A church selling books to help raise money for repairs. A wonderful Reformed Church in Romainmothier hosting a festival. Surely a small congregation, but dozens of folks preparing food, distributing food, and greeting hundreds of visitors. A branch of St Vincent de Paul Society in Strasbourg with several down and out folk waiting for it to open. Donations given for the poor in Amiens.





The Abbey Saint-Maurice welcoming two new French-speaking priests from Africa. A worship service blending music and readings from 40-50 Africans present with a more traditional European Roman Catholic style. THe Lausanne Cathedral welcoming survivors arriving in Europe by boat from Africa, and the art to make their plight real.



Poster after poster. Announcement after announcement. Aid for Ukrainians. Aid for alcoholics. Aid for those with cerebral palsy. Programs for kids, and photos of younger adults at camps. Posters advertising Biblical meditation, Taipei programs, as well as various pilgrimages.
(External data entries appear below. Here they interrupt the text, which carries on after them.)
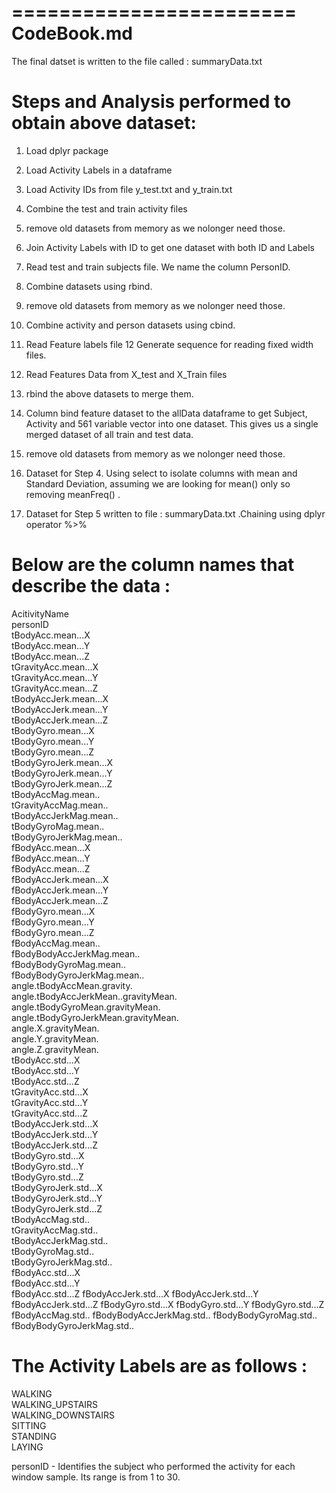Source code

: ========================
CodeBook.md
========================


The final datset is written to the file called : summaryData.txt

Steps and Analysis performed to obtain above dataset: 
=====================================================

1.  Load dplyr package
2.  Load Activity Labels in a dataframe
3.  Load Activity IDs from file y_test.txt and y_train.txt
4.  Combine the test and train activity files
5.  remove old datasets from memory as we nolonger need those.
6.  Join Activity Labels with ID to get one dataset with both ID and Labels
7.  Read test and train subjects file. We name the column PersonID.
8.  Combine datasets using rbind.
9.  remove old datasets from memory as we nolonger need those.
10. Combine activity and person datasets using cbind. 
11. Read Feature labels file
12  Generate sequence for reading fixed width files.
13. Read Features Data from X_test and X_Train files
14. rbind the above datasets to merge them. 
15. Column bind feature dataset to the allData dataframe to get Subject, Activity and 561 variable vector into one dataset. This gives us a single merged dataset of all train and test data.
16. remove old datasets from memory as we nolonger need those.

17. Dataset for Step 4. Using select to isolate columns with mean and Standard Deviation, assuming we are looking for mean() only so removing meanFreq() .

18. Dataset for Step 5 written to file : summaryData.txt .Chaining using dplyr operator %>%




Below are the column names that describe the data :
===================================================
AcitivityName                              
personID                              
tBodyAcc.mean...X                              
tBodyAcc.mean...Y                              
tBodyAcc.mean...Z                              
tGravityAcc.mean...X                              
tGravityAcc.mean...Y                              
tGravityAcc.mean...Z                              
tBodyAccJerk.mean...X                              
tBodyAccJerk.mean...Y                              
tBodyAccJerk.mean...Z                              
tBodyGyro.mean...X                              
tBodyGyro.mean...Y                              
tBodyGyro.mean...Z                              
tBodyGyroJerk.mean...X                              
tBodyGyroJerk.mean...Y                              
tBodyGyroJerk.mean...Z                              
tBodyAccMag.mean..                              
tGravityAccMag.mean..                              
tBodyAccJerkMag.mean..                              
tBodyGyroMag.mean..                              
tBodyGyroJerkMag.mean..                              
fBodyAcc.mean...X                              
fBodyAcc.mean...Y                              
fBodyAcc.mean...Z                              
fBodyAccJerk.mean...X                              
fBodyAccJerk.mean...Y                              
fBodyAccJerk.mean...Z                              
fBodyGyro.mean...X                              
fBodyGyro.mean...Y                              
fBodyGyro.mean...Z                              
fBodyAccMag.mean..                              
fBodyBodyAccJerkMag.mean..                              
fBodyBodyGyroMag.mean..                              
fBodyBodyGyroJerkMag.mean..                              
angle.tBodyAccMean.gravity.                              
angle.tBodyAccJerkMean..gravityMean.                              
angle.tBodyGyroMean.gravityMean.                              
angle.tBodyGyroJerkMean.gravityMean.                              
angle.X.gravityMean.                              
angle.Y.gravityMean.                              
angle.Z.gravityMean.                              
tBodyAcc.std...X                              
tBodyAcc.std...Y                              
tBodyAcc.std...Z                              
tGravityAcc.std...X                              
tGravityAcc.std...Y                              
tGravityAcc.std...Z                              
tBodyAccJerk.std...X                              
tBodyAccJerk.std...Y                              
tBodyAccJerk.std...Z                              
tBodyGyro.std...X                              
tBodyGyro.std...Y                              
tBodyGyro.std...Z                              
tBodyGyroJerk.std...X                              
tBodyGyroJerk.std...Y                              
tBodyGyroJerk.std...Z                              
tBodyAccMag.std..                              
tGravityAccMag.std..                              
tBodyAccJerkMag.std..                              
tBodyGyroMag.std..                              
tBodyGyroJerkMag.std..                              
fBodyAcc.std...X                              
fBodyAcc.std...Y                              
fBodyAcc.std...Z
fBodyAccJerk.std...X
fBodyAccJerk.std...Y
fBodyAccJerk.std...Z
fBodyGyro.std...X
fBodyGyro.std...Y
fBodyGyro.std...Z
fBodyAccMag.std..
fBodyBodyAccJerkMag.std..
fBodyBodyGyroMag.std..
fBodyBodyGyroJerkMag.std..



The Activity Labels are as follows :
====================================
WALKING                           
WALKING_UPSTAIRS                           
WALKING_DOWNSTAIRS                           
SITTING                           
STANDING                           
LAYING                           

personID - Identifies the subject who performed the activity for each window sample. Its range is from 1 to 30.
On and on. I see life from my admittedly limited slow traveling eyes. These aren’t signs that suggest a radical change in the societies of which they are part. Our secular society has too many other amazingly deep forces, hidden as well as visible forces, and those almost intractable forces shaping various dimensions of our secular life.
Yet, these signs of Christian agency, Christian purposefulness exist. There are signs of individuals and individuals working together to address their needs, acquaintances’ needs, and strangers’ needs. On the one hand, the actions might not remove those needs or their root causes. On the other hand, the actions give evidence that an alternative to not addressing these needs is possible. In their gathered life of worship, they show signs that the heaviness of this life is real, but not final.
At the risk of an already long post, I have to mention my “tag-line” shapes what my eyes see. My friends know that my heart and mind are shaped by a “generous, but critical, Christian orthodoxy.” Unlike those loud, shrill, and self-righteous Christians on the right and left, my eyes see faith as generous. Inviting, not judging.
Unlike those naive and complacent, my eyes see that there are many, many reasons to be self-critical. Irrelevance and hypocrisy are high on the list. Among its many attempted efforts to live in those contested question regions of faith and the world, liberal Protestants and their descendants rightly insisted on being critical.
Unlike those who see their task as building a new Christian faith from the ground floor, my eyes see much that is and should be retrievable from the past. While not buying everything from the past, I allow the St. Anthony’s, Athanasius, Augustine, Anselm, the Luthers, Calvin’s, and Wesley’s to shape my heart and mind. Being part of such an expansive, ecumenical orthodoxy allows me to see the Spirit living in previous ages, living in our age.